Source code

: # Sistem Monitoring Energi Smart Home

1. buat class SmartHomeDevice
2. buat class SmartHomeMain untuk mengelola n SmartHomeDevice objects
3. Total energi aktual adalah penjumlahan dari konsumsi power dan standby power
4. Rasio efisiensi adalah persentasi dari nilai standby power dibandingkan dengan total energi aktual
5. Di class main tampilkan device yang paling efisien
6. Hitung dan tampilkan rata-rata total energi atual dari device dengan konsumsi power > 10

┄┄┄┄┄┄┄┄┄┄

All entries must be printed exactly, with nothing omitted.

Source code

: # Sistem Monitoring Energi Smart Home

1. buat class SmartHomeDevice
2. buat class SmartHomeMain untuk mengelola n SmartHomeDevice objects
3. Total energi aktual adalah penjumlahan dari konsumsi power dan standby power
4. Rasio efisiensi adalah persentasi dari nilai standby power dibandingkan dengan total energi aktual
5. Di class main tampilkan device yang paling efisien
6. Hitung dan tampilkan rata-rata total energi atual dari device dengan konsumsi power > 10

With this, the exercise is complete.